NTTデータ 取締役常務執行役員 法人・ソリューション分野担当 中国・APAC分野担当 山口重樹氏

NTTデータとNTTコミュニケーションズ(NTT Com)は8月29日、2018年4月に提供開始予定の「NTTDATA三鷹データセンターEAST」を拠点にしたソリューション連携を強化すると発表した。

連携強化の背景と概要については、NTTデータ 取締役常務執行役員 法人・ソリューション分野担当 中国・APAC分野担当の山口重樹氏が説明を行った。

山口氏は、デジタル時代のICT環境においては、クラウドネイティブなデジタルビジネス向けのシステムとミッションクリティカルなシステムの共存と連携が不可欠であるとともに、多様化するICT環境を一元管理できる必要があると述べた。「デジタルビジネス向けのシステムだけでは、成果を出すことはできない。デジタルシステムとミッションクリティカルなシステムをつないではじめて、成果が出る」(山口氏)

こうしたICT環境を提供するため、両社は今回、協業を強化した。協業により、ミッションクリティカルなシステムとデジタルシステムの双方のICT環境をフルスタックで提供することを可能にする。
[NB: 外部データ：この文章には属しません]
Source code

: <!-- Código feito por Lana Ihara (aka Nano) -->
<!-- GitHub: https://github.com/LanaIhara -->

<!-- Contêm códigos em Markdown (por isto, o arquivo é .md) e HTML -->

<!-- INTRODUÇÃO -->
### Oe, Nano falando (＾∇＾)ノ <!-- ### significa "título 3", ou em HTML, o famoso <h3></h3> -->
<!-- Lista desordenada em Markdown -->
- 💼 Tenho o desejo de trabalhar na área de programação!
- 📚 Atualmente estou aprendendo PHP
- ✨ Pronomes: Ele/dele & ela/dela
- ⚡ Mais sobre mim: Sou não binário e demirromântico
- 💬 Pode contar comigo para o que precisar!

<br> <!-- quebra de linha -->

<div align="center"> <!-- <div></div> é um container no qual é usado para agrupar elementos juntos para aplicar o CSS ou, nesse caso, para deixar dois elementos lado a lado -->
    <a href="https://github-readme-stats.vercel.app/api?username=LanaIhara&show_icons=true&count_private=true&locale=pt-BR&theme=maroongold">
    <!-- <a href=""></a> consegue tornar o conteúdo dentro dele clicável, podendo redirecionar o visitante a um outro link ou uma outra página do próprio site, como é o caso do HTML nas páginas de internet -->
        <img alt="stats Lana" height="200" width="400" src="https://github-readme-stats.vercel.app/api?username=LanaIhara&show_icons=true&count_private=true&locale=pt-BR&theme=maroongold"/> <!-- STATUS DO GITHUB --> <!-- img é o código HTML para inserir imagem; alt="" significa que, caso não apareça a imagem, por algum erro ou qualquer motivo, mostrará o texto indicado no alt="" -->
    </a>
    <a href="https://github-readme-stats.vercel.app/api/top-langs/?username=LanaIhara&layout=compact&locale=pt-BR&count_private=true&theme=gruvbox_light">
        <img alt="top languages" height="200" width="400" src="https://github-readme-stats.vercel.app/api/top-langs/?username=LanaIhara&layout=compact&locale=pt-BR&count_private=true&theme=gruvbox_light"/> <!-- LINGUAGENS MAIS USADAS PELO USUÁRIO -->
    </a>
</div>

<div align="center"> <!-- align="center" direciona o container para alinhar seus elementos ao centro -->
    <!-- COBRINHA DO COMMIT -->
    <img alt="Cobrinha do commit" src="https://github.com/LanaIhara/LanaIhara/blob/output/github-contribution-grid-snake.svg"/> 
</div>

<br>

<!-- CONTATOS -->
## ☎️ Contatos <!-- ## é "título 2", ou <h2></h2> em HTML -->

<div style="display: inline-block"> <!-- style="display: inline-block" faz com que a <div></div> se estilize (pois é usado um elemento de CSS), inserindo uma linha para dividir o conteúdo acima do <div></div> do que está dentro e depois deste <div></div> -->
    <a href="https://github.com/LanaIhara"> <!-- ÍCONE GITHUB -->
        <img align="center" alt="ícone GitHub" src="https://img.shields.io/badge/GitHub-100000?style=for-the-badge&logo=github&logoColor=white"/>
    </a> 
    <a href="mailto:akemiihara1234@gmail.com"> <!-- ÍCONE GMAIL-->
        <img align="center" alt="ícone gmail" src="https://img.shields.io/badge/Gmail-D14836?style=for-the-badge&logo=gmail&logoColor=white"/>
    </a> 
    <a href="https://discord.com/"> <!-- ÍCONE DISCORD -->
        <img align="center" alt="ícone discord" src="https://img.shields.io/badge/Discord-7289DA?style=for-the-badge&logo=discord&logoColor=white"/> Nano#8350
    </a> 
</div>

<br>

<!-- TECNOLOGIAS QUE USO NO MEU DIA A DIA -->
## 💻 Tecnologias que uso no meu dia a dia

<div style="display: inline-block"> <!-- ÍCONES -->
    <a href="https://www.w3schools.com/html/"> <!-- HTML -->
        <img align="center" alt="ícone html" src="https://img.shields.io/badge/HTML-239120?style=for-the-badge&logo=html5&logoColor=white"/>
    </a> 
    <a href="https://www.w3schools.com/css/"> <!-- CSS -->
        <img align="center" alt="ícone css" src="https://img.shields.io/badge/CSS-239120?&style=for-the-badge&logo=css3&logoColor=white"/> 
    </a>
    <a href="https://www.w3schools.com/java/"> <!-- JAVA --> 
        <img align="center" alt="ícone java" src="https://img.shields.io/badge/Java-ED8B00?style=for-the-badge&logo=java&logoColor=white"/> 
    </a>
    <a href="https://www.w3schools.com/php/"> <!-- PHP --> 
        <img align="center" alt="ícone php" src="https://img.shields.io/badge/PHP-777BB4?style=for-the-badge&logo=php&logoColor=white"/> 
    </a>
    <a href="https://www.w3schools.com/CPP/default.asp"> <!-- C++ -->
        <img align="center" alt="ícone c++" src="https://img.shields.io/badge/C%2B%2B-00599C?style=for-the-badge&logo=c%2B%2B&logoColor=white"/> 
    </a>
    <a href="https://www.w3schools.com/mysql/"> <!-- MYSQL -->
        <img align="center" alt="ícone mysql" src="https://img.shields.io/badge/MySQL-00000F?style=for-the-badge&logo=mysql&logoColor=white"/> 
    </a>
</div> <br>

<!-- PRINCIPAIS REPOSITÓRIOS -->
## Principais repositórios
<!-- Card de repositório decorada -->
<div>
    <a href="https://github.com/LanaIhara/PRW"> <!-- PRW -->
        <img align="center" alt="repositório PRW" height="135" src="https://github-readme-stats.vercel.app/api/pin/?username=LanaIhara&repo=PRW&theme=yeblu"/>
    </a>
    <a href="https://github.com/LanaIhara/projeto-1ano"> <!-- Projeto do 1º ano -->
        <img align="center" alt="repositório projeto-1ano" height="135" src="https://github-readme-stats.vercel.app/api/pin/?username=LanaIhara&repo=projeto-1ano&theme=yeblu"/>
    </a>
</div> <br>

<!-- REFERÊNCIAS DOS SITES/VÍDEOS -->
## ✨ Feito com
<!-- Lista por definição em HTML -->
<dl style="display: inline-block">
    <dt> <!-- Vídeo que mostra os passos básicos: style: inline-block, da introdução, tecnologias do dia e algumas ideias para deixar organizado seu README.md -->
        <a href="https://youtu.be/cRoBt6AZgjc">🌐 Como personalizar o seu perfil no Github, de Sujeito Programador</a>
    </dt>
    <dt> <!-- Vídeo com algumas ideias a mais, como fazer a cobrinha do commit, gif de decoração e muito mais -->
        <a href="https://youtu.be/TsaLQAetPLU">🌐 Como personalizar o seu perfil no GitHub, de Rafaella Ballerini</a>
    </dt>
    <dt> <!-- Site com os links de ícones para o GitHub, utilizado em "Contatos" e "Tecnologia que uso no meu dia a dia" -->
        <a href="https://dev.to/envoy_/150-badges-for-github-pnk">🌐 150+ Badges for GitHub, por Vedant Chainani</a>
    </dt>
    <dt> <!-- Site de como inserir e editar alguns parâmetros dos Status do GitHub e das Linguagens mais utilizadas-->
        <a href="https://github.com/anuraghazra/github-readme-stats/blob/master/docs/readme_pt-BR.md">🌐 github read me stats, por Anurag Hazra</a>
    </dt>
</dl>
NTTデータとNTTコミュニケーションズの協業の概要

協業によるソリューションを提供する三鷹データセンターEASTは、NTTデータがミッションクリティカルなシステムの運用で培ったノウハウを結集したフラッグシップのデータセンターとなる。山口氏は、「三鷹データセンターEASTは、デジタルビジネス向けのシステムとミッションクリティカルなシステムを凝縮したデータセンター」と語った。

「三鷹データセンターEAST」の概要

NTTコミュニケーションズ 取締役 クラウドサービス部長 森林正彰氏

NTTコミュニケーションズ 取締役 クラウドサービス部長の森林正彰氏からは、協業によって提供するソリューションについて説明が行われた。

「三鷹データセンターEAST」では、NTT Comの各種ネットワークサービス、企業向けクラウドサービス「Enterprise Cloud」、クラウド間接続サービス「SD-Exchange」に、インテグレーション・サービスとマネージドサービスを組み合わせて提供する。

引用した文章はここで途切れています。